Sophisticated Roleplay

Dass Holz 2020 weiterhin im Rampenlicht steht, ist nicht nur seinem grünen Fußabdruck, sondern auch seiner Vielfältigkeit zu verdanken. Während man in den letzten Jahren auf ein authentisches, unmodifiziertes Design aus Naturholz setzte, kommt in der neuen Dekade viel Experimentierfreudigkeit mit dem versatilen Material auf uns zu. Die italienische Designfirma Giorgetti lässt es in ein einheitliches Kostüm mit luxuriösem Finish schlüpfen – sowohl bei Oberflächen als auch bei Accessoires.

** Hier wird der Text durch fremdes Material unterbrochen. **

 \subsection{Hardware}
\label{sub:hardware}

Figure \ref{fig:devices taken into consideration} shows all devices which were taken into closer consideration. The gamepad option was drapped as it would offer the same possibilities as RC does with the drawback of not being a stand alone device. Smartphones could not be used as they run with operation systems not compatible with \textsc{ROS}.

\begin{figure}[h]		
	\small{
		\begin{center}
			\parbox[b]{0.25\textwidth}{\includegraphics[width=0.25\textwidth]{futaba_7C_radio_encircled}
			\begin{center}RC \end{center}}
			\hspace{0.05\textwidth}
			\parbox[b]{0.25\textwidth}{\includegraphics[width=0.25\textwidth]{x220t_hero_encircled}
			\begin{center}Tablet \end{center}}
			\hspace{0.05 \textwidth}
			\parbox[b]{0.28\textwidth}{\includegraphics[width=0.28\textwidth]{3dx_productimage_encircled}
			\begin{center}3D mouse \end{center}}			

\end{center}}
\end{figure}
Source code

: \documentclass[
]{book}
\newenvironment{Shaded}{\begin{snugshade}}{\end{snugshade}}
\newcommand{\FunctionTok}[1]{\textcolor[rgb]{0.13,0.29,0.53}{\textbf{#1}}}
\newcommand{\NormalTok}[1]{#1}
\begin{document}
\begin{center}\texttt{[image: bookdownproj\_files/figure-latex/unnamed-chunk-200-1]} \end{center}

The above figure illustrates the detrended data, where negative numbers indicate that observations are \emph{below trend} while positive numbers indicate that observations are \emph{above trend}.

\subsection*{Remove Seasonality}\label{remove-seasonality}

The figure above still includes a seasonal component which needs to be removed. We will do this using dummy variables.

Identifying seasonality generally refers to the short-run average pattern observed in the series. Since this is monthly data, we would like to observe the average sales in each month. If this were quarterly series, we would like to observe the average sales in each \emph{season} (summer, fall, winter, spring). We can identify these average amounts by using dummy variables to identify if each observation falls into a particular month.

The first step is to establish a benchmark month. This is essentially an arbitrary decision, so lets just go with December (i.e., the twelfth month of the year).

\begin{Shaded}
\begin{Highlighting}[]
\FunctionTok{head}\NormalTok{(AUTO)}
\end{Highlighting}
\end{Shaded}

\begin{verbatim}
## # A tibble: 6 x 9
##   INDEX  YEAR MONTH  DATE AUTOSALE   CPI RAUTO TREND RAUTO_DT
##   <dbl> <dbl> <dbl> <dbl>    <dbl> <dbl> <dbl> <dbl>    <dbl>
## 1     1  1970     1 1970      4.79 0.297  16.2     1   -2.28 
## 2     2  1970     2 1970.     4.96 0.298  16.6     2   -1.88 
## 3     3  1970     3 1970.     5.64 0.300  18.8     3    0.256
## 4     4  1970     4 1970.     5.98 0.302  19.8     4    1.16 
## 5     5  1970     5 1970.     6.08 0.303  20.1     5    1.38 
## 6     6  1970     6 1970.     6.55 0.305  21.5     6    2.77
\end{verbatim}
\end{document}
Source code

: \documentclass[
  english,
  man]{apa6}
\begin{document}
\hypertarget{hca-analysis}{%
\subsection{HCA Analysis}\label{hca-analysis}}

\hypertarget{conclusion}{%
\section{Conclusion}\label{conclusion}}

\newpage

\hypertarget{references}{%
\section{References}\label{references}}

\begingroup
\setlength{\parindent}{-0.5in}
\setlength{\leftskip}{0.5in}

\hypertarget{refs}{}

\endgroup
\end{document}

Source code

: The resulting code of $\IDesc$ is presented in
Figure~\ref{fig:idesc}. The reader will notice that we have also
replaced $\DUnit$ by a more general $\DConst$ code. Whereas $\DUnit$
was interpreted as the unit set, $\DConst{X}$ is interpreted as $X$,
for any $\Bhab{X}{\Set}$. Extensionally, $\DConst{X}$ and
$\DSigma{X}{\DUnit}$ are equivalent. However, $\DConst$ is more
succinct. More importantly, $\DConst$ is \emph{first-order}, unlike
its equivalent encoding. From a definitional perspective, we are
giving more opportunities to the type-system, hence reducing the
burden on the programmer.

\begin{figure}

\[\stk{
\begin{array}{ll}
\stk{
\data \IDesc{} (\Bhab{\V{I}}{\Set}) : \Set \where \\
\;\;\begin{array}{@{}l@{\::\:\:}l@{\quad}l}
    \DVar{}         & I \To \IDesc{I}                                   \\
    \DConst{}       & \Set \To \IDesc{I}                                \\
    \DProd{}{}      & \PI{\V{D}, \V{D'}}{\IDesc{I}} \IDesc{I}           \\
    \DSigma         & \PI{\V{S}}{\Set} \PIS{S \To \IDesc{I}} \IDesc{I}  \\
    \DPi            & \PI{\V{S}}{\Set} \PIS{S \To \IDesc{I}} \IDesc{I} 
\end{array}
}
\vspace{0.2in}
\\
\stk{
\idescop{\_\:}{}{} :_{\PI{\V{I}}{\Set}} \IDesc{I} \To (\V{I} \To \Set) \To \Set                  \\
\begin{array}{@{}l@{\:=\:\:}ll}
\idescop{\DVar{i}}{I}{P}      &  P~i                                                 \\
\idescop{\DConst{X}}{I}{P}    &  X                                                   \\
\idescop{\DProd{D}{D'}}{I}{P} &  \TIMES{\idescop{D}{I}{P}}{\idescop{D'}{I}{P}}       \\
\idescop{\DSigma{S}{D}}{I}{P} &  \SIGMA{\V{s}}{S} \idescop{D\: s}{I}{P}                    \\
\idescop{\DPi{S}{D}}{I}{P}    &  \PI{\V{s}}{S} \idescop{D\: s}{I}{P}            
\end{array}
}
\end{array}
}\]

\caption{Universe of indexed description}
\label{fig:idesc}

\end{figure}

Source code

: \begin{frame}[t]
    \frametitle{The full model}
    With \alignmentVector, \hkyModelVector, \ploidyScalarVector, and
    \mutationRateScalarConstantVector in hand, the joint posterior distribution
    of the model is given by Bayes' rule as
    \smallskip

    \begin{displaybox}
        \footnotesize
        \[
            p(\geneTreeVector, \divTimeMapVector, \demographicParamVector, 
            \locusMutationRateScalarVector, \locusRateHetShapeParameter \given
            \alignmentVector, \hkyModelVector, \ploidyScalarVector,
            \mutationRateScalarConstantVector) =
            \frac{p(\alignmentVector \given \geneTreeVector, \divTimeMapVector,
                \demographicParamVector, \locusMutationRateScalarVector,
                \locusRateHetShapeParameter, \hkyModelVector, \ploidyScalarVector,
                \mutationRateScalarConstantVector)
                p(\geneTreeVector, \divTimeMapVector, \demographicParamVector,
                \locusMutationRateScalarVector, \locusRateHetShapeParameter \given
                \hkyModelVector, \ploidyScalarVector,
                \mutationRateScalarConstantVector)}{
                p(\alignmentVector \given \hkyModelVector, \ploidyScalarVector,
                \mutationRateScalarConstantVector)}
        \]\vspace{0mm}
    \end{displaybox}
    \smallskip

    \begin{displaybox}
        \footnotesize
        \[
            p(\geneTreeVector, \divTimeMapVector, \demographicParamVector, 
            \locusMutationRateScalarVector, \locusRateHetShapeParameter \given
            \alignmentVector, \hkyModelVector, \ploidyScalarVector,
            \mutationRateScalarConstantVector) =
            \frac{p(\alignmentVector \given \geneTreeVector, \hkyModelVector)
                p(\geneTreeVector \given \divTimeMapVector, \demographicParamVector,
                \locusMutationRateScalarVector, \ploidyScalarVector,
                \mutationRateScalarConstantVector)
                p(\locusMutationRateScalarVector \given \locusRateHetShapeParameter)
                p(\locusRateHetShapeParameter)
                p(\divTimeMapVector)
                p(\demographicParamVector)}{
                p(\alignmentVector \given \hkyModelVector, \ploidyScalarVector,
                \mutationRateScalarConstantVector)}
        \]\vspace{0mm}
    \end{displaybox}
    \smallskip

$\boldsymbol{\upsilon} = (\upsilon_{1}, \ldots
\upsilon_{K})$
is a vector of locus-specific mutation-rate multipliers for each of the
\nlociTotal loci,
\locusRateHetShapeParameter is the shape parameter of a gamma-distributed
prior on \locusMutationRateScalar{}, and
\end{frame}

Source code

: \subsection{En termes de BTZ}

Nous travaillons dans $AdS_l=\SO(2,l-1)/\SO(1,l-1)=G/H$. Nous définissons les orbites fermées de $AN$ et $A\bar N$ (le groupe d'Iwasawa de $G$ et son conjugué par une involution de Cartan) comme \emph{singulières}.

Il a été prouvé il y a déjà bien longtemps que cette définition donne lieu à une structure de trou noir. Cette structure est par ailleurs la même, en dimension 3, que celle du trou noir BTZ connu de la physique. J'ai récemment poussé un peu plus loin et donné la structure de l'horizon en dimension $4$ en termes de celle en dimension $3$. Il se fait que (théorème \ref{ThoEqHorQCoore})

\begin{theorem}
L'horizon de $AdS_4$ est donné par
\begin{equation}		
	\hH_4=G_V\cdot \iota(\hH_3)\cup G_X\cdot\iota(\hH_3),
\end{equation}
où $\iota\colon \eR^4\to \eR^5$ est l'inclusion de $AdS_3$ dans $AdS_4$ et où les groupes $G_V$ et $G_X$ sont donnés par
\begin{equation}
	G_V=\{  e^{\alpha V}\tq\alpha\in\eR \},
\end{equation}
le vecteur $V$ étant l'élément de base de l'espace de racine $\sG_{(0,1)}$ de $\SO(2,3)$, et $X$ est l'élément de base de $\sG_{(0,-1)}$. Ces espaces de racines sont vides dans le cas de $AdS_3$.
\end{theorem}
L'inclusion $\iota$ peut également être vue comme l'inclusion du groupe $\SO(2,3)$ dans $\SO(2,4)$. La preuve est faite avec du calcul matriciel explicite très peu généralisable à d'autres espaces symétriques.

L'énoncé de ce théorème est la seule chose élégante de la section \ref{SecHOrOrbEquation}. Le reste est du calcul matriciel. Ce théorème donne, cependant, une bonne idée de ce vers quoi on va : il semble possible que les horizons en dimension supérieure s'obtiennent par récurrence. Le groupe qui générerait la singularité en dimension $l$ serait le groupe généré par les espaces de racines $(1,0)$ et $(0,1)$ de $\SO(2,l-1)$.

So wird eine perfekte Verbindung zwischen Interior- und Küchendesign kreiert, und es entsteht ein zeitgenössischer, fast avantgardistischer Designzugang, der auch bei Größen wie SieMatic fortgesetzt wird. Dort wandert beispielsweise klassisches Fischgrätmuster vom Boden an die Wand und zaubert so trotz cleanem Design mit strikter Linienführung eine gemüt­liche Atmosphäre. Abgerundet wird der Look mit raffiniert platziertem Licht, das die Arbeitsflächen optisch vom Korpus abhebt und eine Dreidimensionalität schafft.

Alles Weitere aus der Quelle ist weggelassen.